Usufrutto legale di uno solo dei genitori. Il genitore che esercita in modo esclusivo la responsabilità genitoriale è il solo titolare dell'usufrutto legale.
Testo in vigore al .
Fonte: Normattiva — Istituto Poligrafico e Zecca dello Stato (normattiva.it), riprodotto con licenza CC BY 4.0.
Cosa dice, in parole semplici
L'articolo 327 del Codice Civile disciplina l'ipotesi in cui un solo genitore esercita la responsabilità genitoriale in via esclusiva. In questo caso, quel genitore è l'unico titolare dell'usufrutto legale sui beni del figlio minore.
L'usufrutto legale attribuisce al genitore il diritto di godere dei beni del minore e di percepirne i frutti, ma è soggetto agli obblighi stabiliti dall'articolo 325 e alle limitazioni previste dall'articolo 326 (inalienabilità). La regola generale dell'articolo 324 prevede invece l'usufrutto congiunto di entrambi i genitori quando esercitano insieme la responsabilità.

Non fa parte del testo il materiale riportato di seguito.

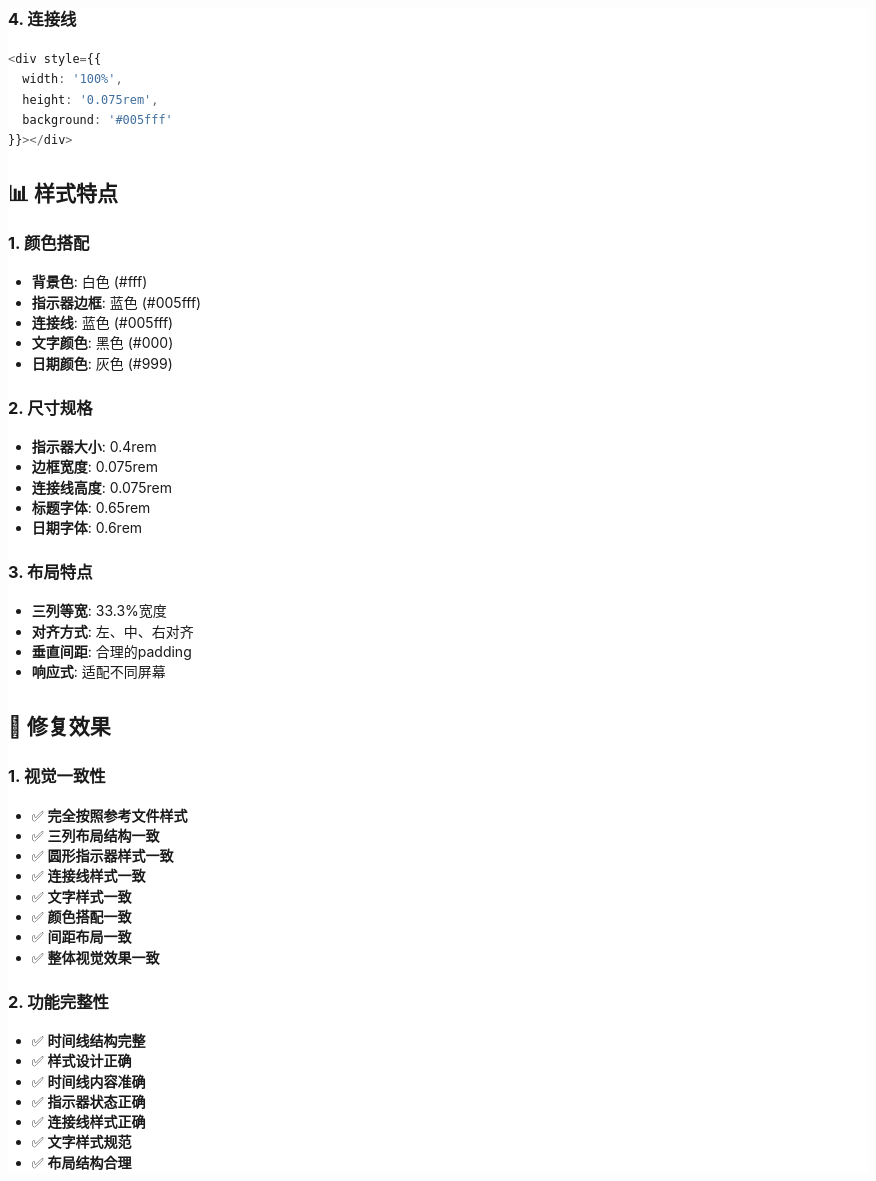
 ```typescript
```

### 4. 连接线
```typescript
<div style={{
  width: '100%',
  height: '0.075rem',
  background: '#005fff'
}}></div>
```

## 📊 样式特点

### 1. 颜色搭配
- **背景色**: 白色 (#fff)
- **指示器边框**: 蓝色 (#005fff)
- **连接线**: 蓝色 (#005fff)
- **文字颜色**: 黑色 (#000)
- **日期颜色**: 灰色 (#999)

### 2. 尺寸规格
- **指示器大小**: 0.4rem
- **边框宽度**: 0.075rem
- **连接线高度**: 0.075rem
- **标题字体**: 0.65rem
- **日期字体**: 0.6rem

### 3. 布局特点
- **三列等宽**: 33.3%宽度
- **对齐方式**: 左、中、右对齐
- **垂直间距**: 合理的padding
- **响应式**: 适配不同屏幕

## 🎯 修复效果

### 1. 视觉一致性
- ✅ **完全按照参考文件样式**
- ✅ **三列布局结构一致**
- ✅ **圆形指示器样式一致**
- ✅ **连接线样式一致**
- ✅ **文字样式一致**
- ✅ **颜色搭配一致**
- ✅ **间距布局一致**
- ✅ **整体视觉效果一致**

### 2. 功能完整性
- ✅ **时间线结构完整**
- ✅ **样式设计正确**
- ✅ **时间线内容准确**
- ✅ **指示器状态正确**
- ✅ **连接线样式正确**
- ✅ **文字样式规范**
- ✅ **布局结构合理**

La disposizione dell'art. 327 si applica, ad esempio, in caso di affidamento esclusivo a seguito di separazione o divorzio, oppure quando l'altro genitore sia deceduto o abbia perso la responsabilità genitoriale.
Quando si applica
- Un genitore divorziato con affidamento esclusivo del figlio minore.
- Un genitore vedovo che ha la responsabilità esclusiva dopo la morte dell'altro genitore.

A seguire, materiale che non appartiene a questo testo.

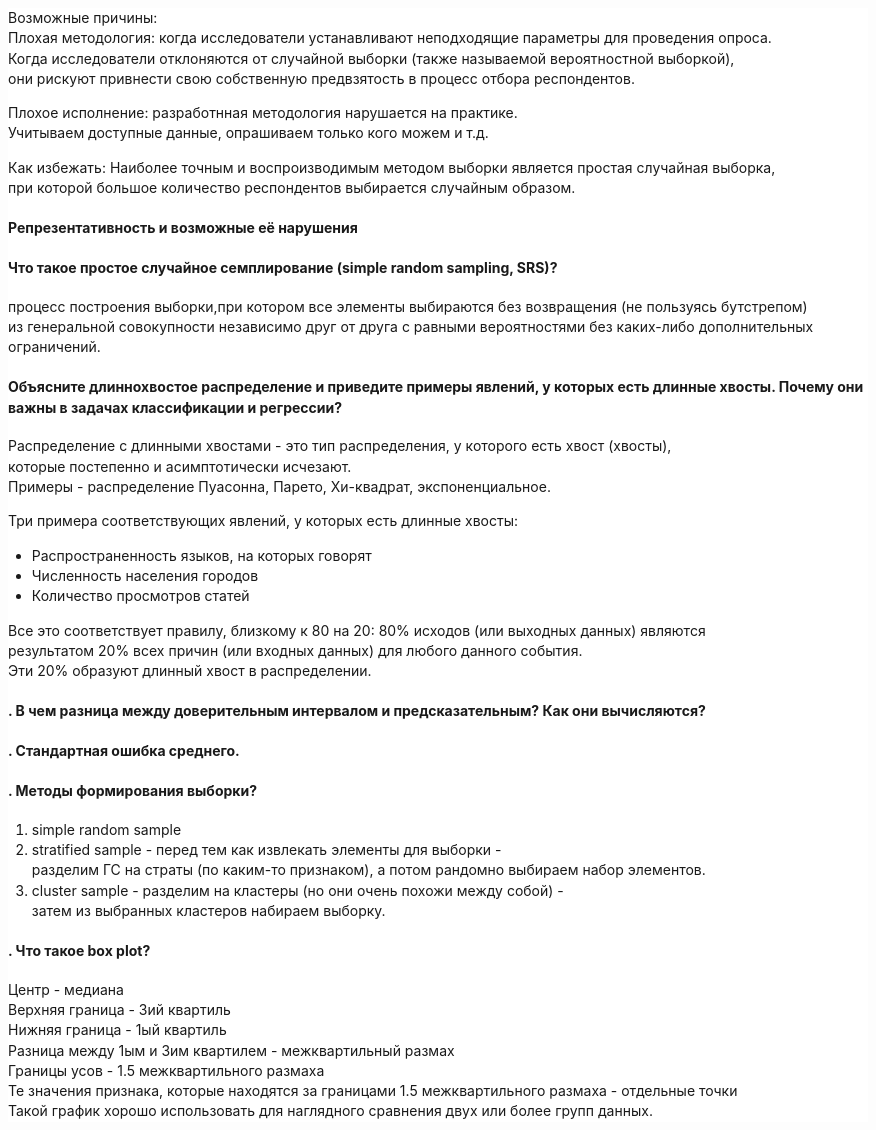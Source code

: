 Возможные причины:  
Плохая методология: когда исследователи устанавливают неподходящие параметры для проведения опроса.  
Когда исследователи отклоняются от случайной выборки (также называемой вероятностной выборкой),  
они рискуют привнести свою собственную предвзятость в процесс отбора респондентов.  

Плохое исполнение: разработнная методология нарушается на практике.  
Учитываем доступные данные, опрашиваем только кого можем и т.д.  

Как избежать:
Наиболее точным и воспроизводимым методом выборки является простая случайная выборка,  
при которой большое количество респондентов выбирается случайным образом.  

#### Репрезентативность и возможные её нарушения

#### Что такое простое случайное семплирование (simple random sampling, SRS)?

 процесс построения выборки,при котором все элементы выбираются без возвращения (не пользуясь бутстрепом)  
 из генеральной совокупности независимо друг от друга с равными вероятностями без каких-либо дополнительных ограничений.  
 

#### Объясните длиннохвостое распределение и приведите примеры явлений, у которых есть длинные хвосты. Почему они важны в задачах классификации и регрессии?

Распределение с длинными хвостами - это тип распределения, у которого есть хвост (хвосты),  
которые постепенно и асимптотически исчезают.  
Примеры - распределение Пуасонна, Парето, Хи-квадрат, экспоненциальное.  

Три примера соответствующих явлений, у которых есть длинные хвосты:  
* Распространенность языков, на которых говорят  
* Численность населения городов  
* Количество просмотров статей  

Все это соответствует правилу, близкому к 80 на 20: 80% исходов (или выходных данных) являются  
результатом 20% всех причин (или входных данных) для любого данного события.  
Эти 20% образуют длинный хвост в распределении.  

#### . В чем разница между доверительным интервалом и предсказательным? Как они вычисляются?

#### . Стандартная ошибка среднего. 

#### . Методы формирования выборки?
1. simple random sample  
2. stratified sample - перед тем как извлекать элементы для выборки -  
   разделим ГС на страты (по каким-то признаком), а потом рандомно выбираем набор элементов.  
3. cluster sample - разделим на кластеры (но они очень похожи между собой) -  
   затем из выбранных кластеров набираем выборку.

#### . Что такое box plot? 
Центр - медиана  
Верхняя граница - 3ий квартиль  
Нижняя граница - 1ый квартиль  
Разница между 1ым и 3им квартилем - межквартильный размах  
Границы усов - 1.5 межквартильного размаха  
Те значения признака, которые находятся за границами 1.5 межквартильного размаха - отдельные точки   
Такой график хорошо использовать для наглядного сравнения двух или более групп данных.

- Un genitore a cui è stata attribuita la responsabilità esclusiva dopo pronuncia di decadenza dell'altro genitore (art. 330).

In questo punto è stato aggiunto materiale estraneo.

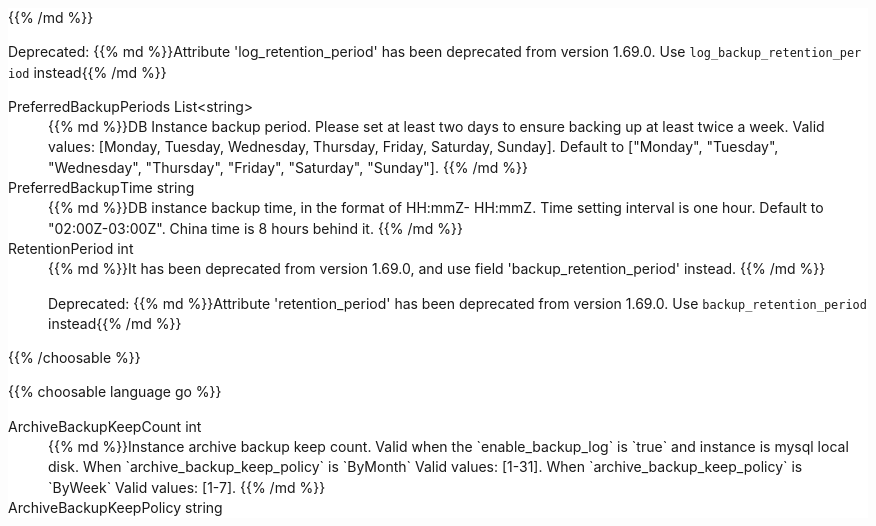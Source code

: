 {{% /md %}}<p class="property-message">Deprecated: {{% md %}}Attribute &#39;log_retention_period&#39; has been deprecated from version 1.69.0. Use `log_backup_retention_period` instead{{% /md %}}</p></dd><dt class="property-optional"
            title="Optional">
        <span id="state_preferredbackupperiods_csharp">
<a href="#state_preferredbackupperiods_csharp" style="color: inherit; text-decoration: inherit;">Preferred<wbr>Backup<wbr>Periods</a>
</span>
        <span class="property-indicator"></span>
        <span class="property-type">List&lt;string&gt;</span>
    </dt>
    <dd>{{% md %}}DB Instance backup period. Please set at least two days to ensure backing up at least twice a week. Valid values: [Monday, Tuesday, Wednesday, Thursday, Friday, Saturday, Sunday]. Default to ["Monday", "Tuesday", "Wednesday", "Thursday", "Friday", "Saturday", "Sunday"].
{{% /md %}}</dd><dt class="property-optional"
            title="Optional">
        <span id="state_preferredbackuptime_csharp">
<a href="#state_preferredbackuptime_csharp" style="color: inherit; text-decoration: inherit;">Preferred<wbr>Backup<wbr>Time</a>
</span>
        <span class="property-indicator"></span>
        <span class="property-type">string</span>
    </dt>
    <dd>{{% md %}}DB instance backup time, in the format of HH:mmZ- HH:mmZ. Time setting interval is one hour. Default to "02:00Z-03:00Z". China time is 8 hours behind it.
{{% /md %}}</dd><dt class="property-optional property-deprecated"
            title="Optional, Deprecated">
        <span id="state_retentionperiod_csharp">
<a href="#state_retentionperiod_csharp" style="color: inherit; text-decoration: inherit;">Retention<wbr>Period</a>
</span>
        <span class="property-indicator"></span>
        <span class="property-type">int</span>
    </dt>
    <dd>{{% md %}}It has been deprecated from version 1.69.0, and use field 'backup_retention_period' instead.
{{% /md %}}<p class="property-message">Deprecated: {{% md %}}Attribute &#39;retention_period&#39; has been deprecated from version 1.69.0. Use `backup_retention_period` instead{{% /md %}}</p></dd></dl>
{{% /choosable %}}

{{% choosable language go %}}
<dl class="resources-properties"><dt class="property-optional"
            title="Optional">
        <span id="state_archivebackupkeepcount_go">
<a href="#state_archivebackupkeepcount_go" style="color: inherit; text-decoration: inherit;">Archive<wbr>Backup<wbr>Keep<wbr>Count</a>
</span>
        <span class="property-indicator"></span>
        <span class="property-type">int</span>
    </dt>
    <dd>{{% md %}}Instance archive backup keep count. Valid when the `enable_backup_log` is `true` and instance is mysql local disk. When `archive_backup_keep_policy` is `ByMonth` Valid values: [1-31]. When `archive_backup_keep_policy` is `ByWeek` Valid values: [1-7].
{{% /md %}}</dd><dt class="property-optional"
            title="Optional">
        <span id="state_archivebackupkeeppolicy_go">
<a href="#state_archivebackupkeeppolicy_go" style="color: inherit; text-decoration: inherit;">Archive<wbr>Backup<wbr>Keep<wbr>Policy</a>
</span>
        <span class="property-indicator"></span>
        <span class="property-type">string</span>
    </dt>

- Un minore che eredita beni e l'unico genitore con responsabilità ne gestisce l'usufrutto legale.
Cosa questo articolo non dice
- L'usufrutto legale quando entrambi i genitori esercitano la responsabilità – è regolato dall'art. 324.
- Gli obblighi specifici su come impiegare i frutti – sono disciplinati dall'art. 325.
- La possibilità di alienare l'usufrutto – vietata dall'art. 326.
- La situazione del genitore che si risposa – trattata dall'art. 328.